Aku menunduk, napasku sesak jika nama itu disebut. Tanpa terasa hidungku mengembun dan mataku mengabur karena air. “Shana udah nggak di rumah itu lagi, Pak.”
“Kenapa?” tanya Bapak kaget.
“Shana diusir, ya udah pergi,” jelasku begitu saja dengan air mata mengalir perlahan. Namun, kuhapus dengan cepat karena enggan menangis demi ibu.
Bapak menjangkau wajahku. “Shana nggak apa-apa, ‘kan? Terus Shana sekarang gimana?” berondong Bapak cemas.
“Kenapa ibu membenci Shana, Pak? Apa Shana bukan anak kandungnya?” ceplosku tiba-tiba sambil memandang Bapak lekat. Wajah Bapak langsung berubah, beliau meminum kopi cepat-cepat.
Bapak berdehem salah tingkah. “Shana, kamu sekarang tinggal di mana?” Bapak menepis pertanyaanku dan makin mengguratkan keanehan terpendam.
“Jawab pertanyaan Shana, Pak. Kenapa Ibu sangat membenciku? Apa Shana ini bukan anak Bapak?” desakku makin pelik.
Kenapa aku sampai beranggapan sekacau ini, karena melihat perlakuan ibu padaku. Perlakuan keji yang kudapatkan dulu hanya wajar jika dilakukan oleh ibu tiri atau ibu angkat. Tidak mungkin seorang ibu kandung bisa sekejam itu pada anaknya.

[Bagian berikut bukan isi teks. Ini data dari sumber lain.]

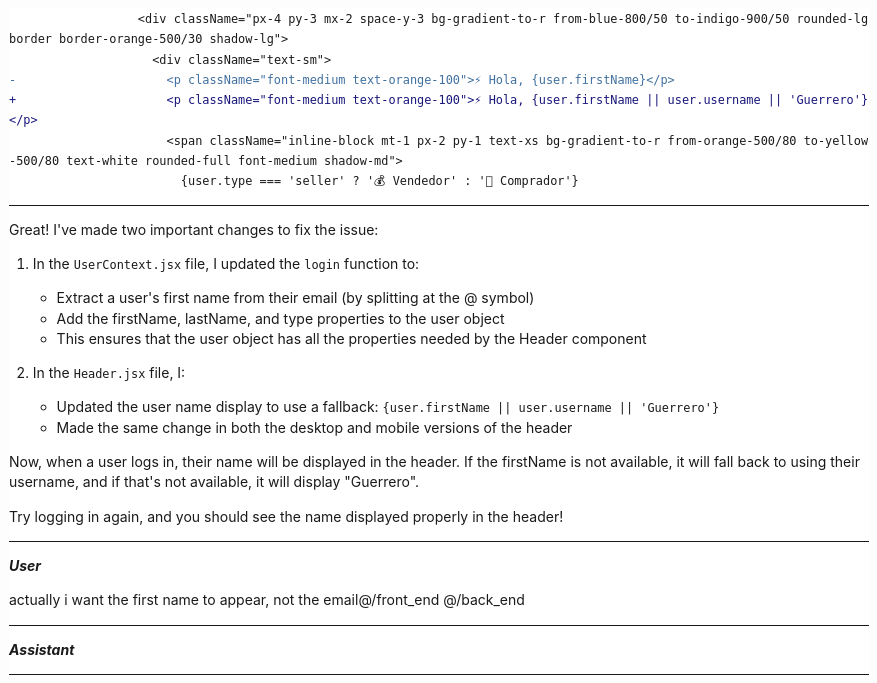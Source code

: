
 ```diff
                  <div className="px-4 py-3 mx-2 space-y-3 bg-gradient-to-r from-blue-800/50 to-indigo-900/50 rounded-lg border border-orange-500/30 shadow-lg">
                    <div className="text-sm">
-                     <p className="font-medium text-orange-100">⚡ Hola, {user.firstName}</p>
+                     <p className="font-medium text-orange-100">⚡ Hola, {user.firstName || user.username || 'Guerrero'}</p>
                      <span className="inline-block mt-1 px-2 py-1 text-xs bg-gradient-to-r from-orange-500/80 to-yellow-500/80 text-white rounded-full font-medium shadow-md">
                        {user.type === 'seller' ? '💰 Vendedor' : '🛒 Comprador'}
```

---

Great! I've made two important changes to fix the issue:

1. In the `UserContext.jsx` file, I updated the `login` function to:
   - Extract a user's first name from their email (by splitting at the @ symbol)
   - Add the firstName, lastName, and type properties to the user object
   - This ensures that the user object has all the properties needed by the Header component

2. In the `Header.jsx` file, I:
   - Updated the user name display to use a fallback: `{user.firstName || user.username || 'Guerrero'}`
   - Made the same change in both the desktop and mobile versions of the header

Now, when a user logs in, their name will be displayed in the header. If the firstName is not available, it will fall back to using their username, and if that's not available, it will display "Guerrero".

Try logging in again, and you should see the name displayed properly in the header!

---

_**User**_

actually i want the first name to appear, not the email@/front_end @/back_end 

---

_**Assistant**_



---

Bapak menunduk dan menghela napasnya yang tersengal. Kami hening di tengah keramaian lalu lalang orang. “Benar, Shana bukan anak kandung Bapak,” jawab Bapak lirih.
Hatiku runtuh, terhenyak kacau. Jadi, itu bukan sekedar anggapan. Itu benar?
“Shana adalah anak Ibu dengan … mantan pacarnya,” jelas Bapak sepotong-potong.
“Maksud Bapak, aku anak haram?” tegasku tak percaya dengan alis berkerut ke tengah karena mataku sangat sepat, pedih.
Bapak menatapku lekat. “Cinta mereka kandas karena ibu dinikahkan dengan Bapak. Namun, sesudah kelahiran Vanya kami banyak bertengkar. Kami sempat bercerai lantas rujuk lagi. Saat bercerai itulah ibumu bertemu dengan mantan kekasihnya,” jelas Bapak tanpa berani menatapku.
“Apa …,” desahku kehabisan kata-kata.
Ternyata hidupku jauh lebih mengerikan dari yang kukira. Jadi, karena itulah ibu membenciku. Karena itulah ibu selalu menyiksaku, aku bukan anak resmi. Aku bukan anak sah. Aku benar-benar anak haram, penuh dosa.
Pantas wajahku dan Mbak Vanya tidak mirip. Garis wajah dan hidung kami sangatlah beda. Itu jelas karena kami bukan saudara kandung. Bapaknya jelas siapa, sedangkan bapakku entah siapa. Aku anak haram!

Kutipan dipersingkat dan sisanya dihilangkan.